Peter Sommer’s Continued is interesting from many different perspectives. It is a selected poems that moves backward from the present toward his youth, something I recall only the late New Zealand poet Alan Curnow having done before. It is a series of co-translations carried out by Halina Janod & not the author, but 13 other writers, John Ashbery, D.J. Enright & Douglas Dunn among them. And it has an introduction from August Kleinzahler, my old homeboy who seems to be just everywhere one looks right now, frowning – as the New York Times put it – on the establishment, something he can do whenever he shaves.

Sommer’s name itself has been popping up a lot lately, making one wonder if it is doing so because he is very good, or because he is so very close, having taught at Amherst, Mount Holyoke, Wesleyan, Notre Dame, Indiana & Nebraska (Lincoln). Someone like Czeslaw Milosz benefited enormously from moving west, being translated by a first-rate poet like Bob Hass, giving the School of Quietude a kind of political legitimacy that in reality had nothing to do with its own roots, traditions or impulses. The fact that few of the 50 or so writers I knew in Berkeley at the time would have listed Milosz among the dozen better poets in town really wasn’t the issue when he received the Nobel. He wasn’t being judged by where he was so much as by where he had been. But that most likely could not have occurred had he stayed in Europe. Sommer is a poet whose degree is in English, who edits a Polish journal of international writing & who has translated much English language poetry back into his own tongue. It would be interesting to know how his own work is received in Poland, whether or not he is truly thought of as, in the words of Tomaž Šalamun’s jacket blurb, “the real father of Polish poetry.”
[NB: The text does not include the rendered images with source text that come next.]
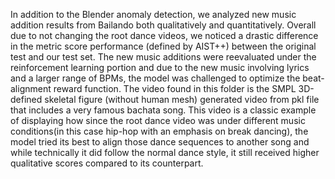 In addition to the Blender anomaly detection, we analyzed new music addition results from Bailando both qualitatively and quantitatively. Overall due to not changing the root dance videos, we noticed a drastic difference in the metric score performance (defined by AIST++) between the original test and our test set. The new music additions were reevaluated under the reinforcement learning portion and due to the new music involving lyrics and a larger range of BPMs, the model was challenged to optimize the beat-alignment reward function. The video found in this folder is the SMPL 3D-defined skeletal figure (without human mesh) generated video from pkl file that includes a very famous bachata song. This video is a classic example of displaying how since the root dance video was under different music conditions(in this case hip-hop with an emphasis on break dancing), the model tried its best to align those dance sequences to another song and while technically it did follow the normal dance style, it still received higher qualitative scores compared to its counterpart. 

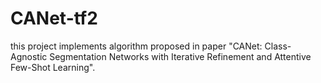 # CANet-tf2
this project implements algorithm proposed in paper "CANet: Class-Agnostic Segmentation Networks with Iterative Refinement and Attentive Few-Shot Learning".
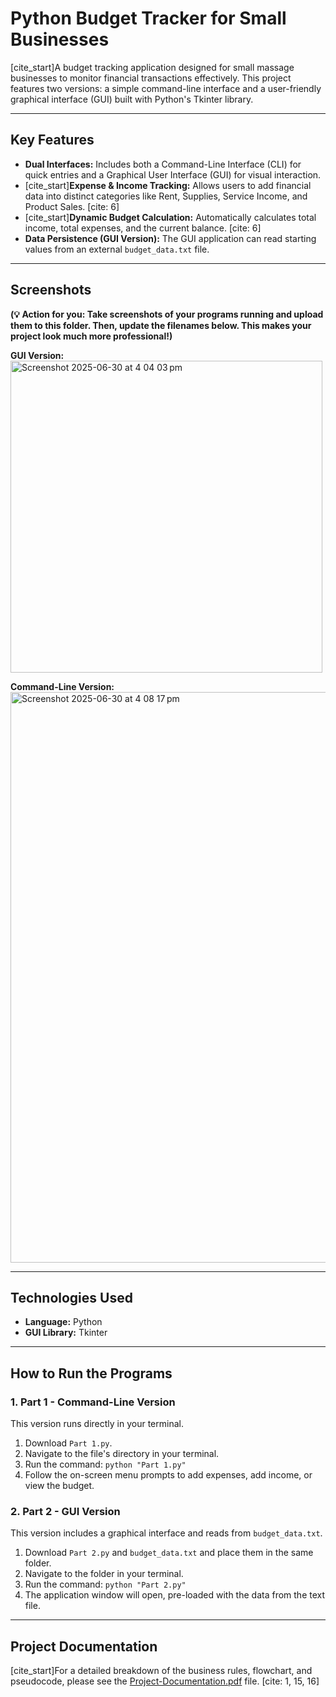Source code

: # Python Budget Tracker for Small Businesses

[cite_start]A budget tracking application designed for small massage businesses to monitor financial transactions effectively.  This project features two versions: a simple command-line interface and a user-friendly graphical interface (GUI) built with Python's Tkinter library.

---

## Key Features

* **Dual Interfaces:** Includes both a Command-Line Interface (CLI) for quick entries and a Graphical User Interface (GUI) for visual interaction.
* [cite_start]**Expense & Income Tracking:** Allows users to add financial data into distinct categories like Rent, Supplies, Service Income, and Product Sales. [cite: 6]
* [cite_start]**Dynamic Budget Calculation:** Automatically calculates total income, total expenses, and the current balance. [cite: 6]
* **Data Persistence (GUI Version):** The GUI application can read starting values from an external `budget_data.txt` file.

---

## Screenshots

**(💡 Action for you: Take screenshots of your programs running and upload them to this folder. Then, update the filenames below. This makes your project look much more professional!)**

**GUI Version:**
<img width="499" alt="Screenshot 2025-06-30 at 4 04 03 pm" src="https://github.com/user-attachments/assets/2b46aa5e-8f15-40f9-a1e9-55cc67742c2f" />



**Command-Line Version:**
<img width="913" alt="Screenshot 2025-06-30 at 4 08 17 pm" src="https://github.com/user-attachments/assets/68c8a5fb-3918-412b-9fd2-9f2de52e3450" />


---

## Technologies Used

* **Language:** Python
* **GUI Library:** Tkinter

---

## How to Run the Programs

### 1. Part 1 - Command-Line Version

This version runs directly in your terminal.

1.  Download `Part 1.py`.
2.  Navigate to the file's directory in your terminal.
3.  Run the command: `python "Part 1.py"`
4.  Follow the on-screen menu prompts to add expenses, add income, or view the budget.

### 2. Part 2 - GUI Version

This version includes a graphical interface and reads from `budget_data.txt`.

1.  Download `Part 2.py` and `budget_data.txt` and place them in the same folder.
2.  Navigate to the folder in your terminal.
3.  Run the command: `python "Part 2.py"`
4.  The application window will open, pre-loaded with the data from the text file.

---

## Project Documentation

[cite_start]For a detailed breakdown of the business rules, flowchart, and pseudocode, please see the [Project-Documentation.pdf](Project-Documentation.pdf) file. [cite: 1, 15, 16]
Such little qualms dissolve very quickly reading this book, which is terrific. For the most part, it reads like terrific poetry period, rather than, say, just “terrific poetry in translation,” which is something else altogether. Here is “Proofs”:

Don’t worry about commas, all these
punctuation marks, colons, semi-colons
and dashes which you so scrupulously
specify will be, thanks to a proof-
reader’s inattentiveness, left out; the rhythm
of your sentence, your thinking, your language
will prove less important than
you expected, or maybe than you wanted.
That was nothing but wishful thinking –
you won’t be read to the music of speech
but to the hubbub of things.

One might read this as kin to the soft surrealism of Simic or Tate, but that seems to me overlaying the American context just as has been done with (or to) Milosz. Ashbery, in his jacket blurb, makes a point of invoking Frank O’Hara (whom Sommer has translated), and one might imagine that, say, in the book’s first poem (which, in theory at least, may be the newest one here):

Morning on Earth

Morning on earth, light snow, and just when
it was so warm, practically spring.
But the thermometer in the kitchen window
says seven degrees,
and pretty sunny.
                        Here’s
the electric company guy I like,
and no sign of the gas guy
I can’t stand.
And all of a sudden two Misters M. –
one I’ve fallen for, the other
a bit of a hotshot –
coming back, both nine years old,
just passing the jasmine bush,
a huge bouquet of sticks.
                                     Behind the door
the dog’s excited, nothing’s
at odds with anything.

It’s relatively rare for a poem, even now, to show that the poet understands that it need do nothing at all, but here one is. “Short Version” has more of the tone of one of O’Hara’s set pieces:

I couldn’t be with you when you died.
Sorry, I was toiling day and night
on the title of a poem I didn’t have time to show you.
You really would have liked it.

Even if the poem itself
wasn’t the strongest, I was counting on the title
to prop it up from above,
to set it right even, and to sanction it

as sometimes happens, I don’t know
if the nurse ever had time
to give you the news

because when I called it was
already late, though finally
she took the whole message.

Particularly given Sommer’s background, it’s easy to read him as tho such American influences were in fact just that, as if he were any young poet to have risen up in Amherst, Massachusetts. And there may even be more truth to it than in the case of Milosz. But to do so would be just as faulty as not to hear such tones at all. Context, ultimately, is more complex than this. The trick, I think, to reading anybody like Piotr Sommer (like anyone), is to hear all the strains that go into the mix, without ever picking sides.